→ Excerpted data
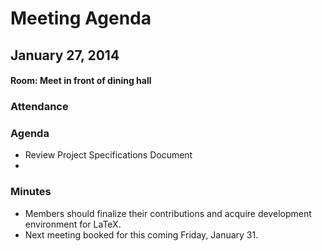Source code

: # Meeting Agenda
## January 27, 2014
#### Room: Meet in front of dining hall

### Attendance

### Agenda
- Review Project Specifications Document
- 

### Minutes
- Members should finalize their contributions and acquire development environment for LaTeX.
- Next meeting booked for this coming Friday, January 31.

→ Task
Apply a filter to the listing above so that only lines with "January" are kept, and copy those lines.

→ Task answer
## January 27, 2014
- Next meeting booked for this coming Friday, January 31.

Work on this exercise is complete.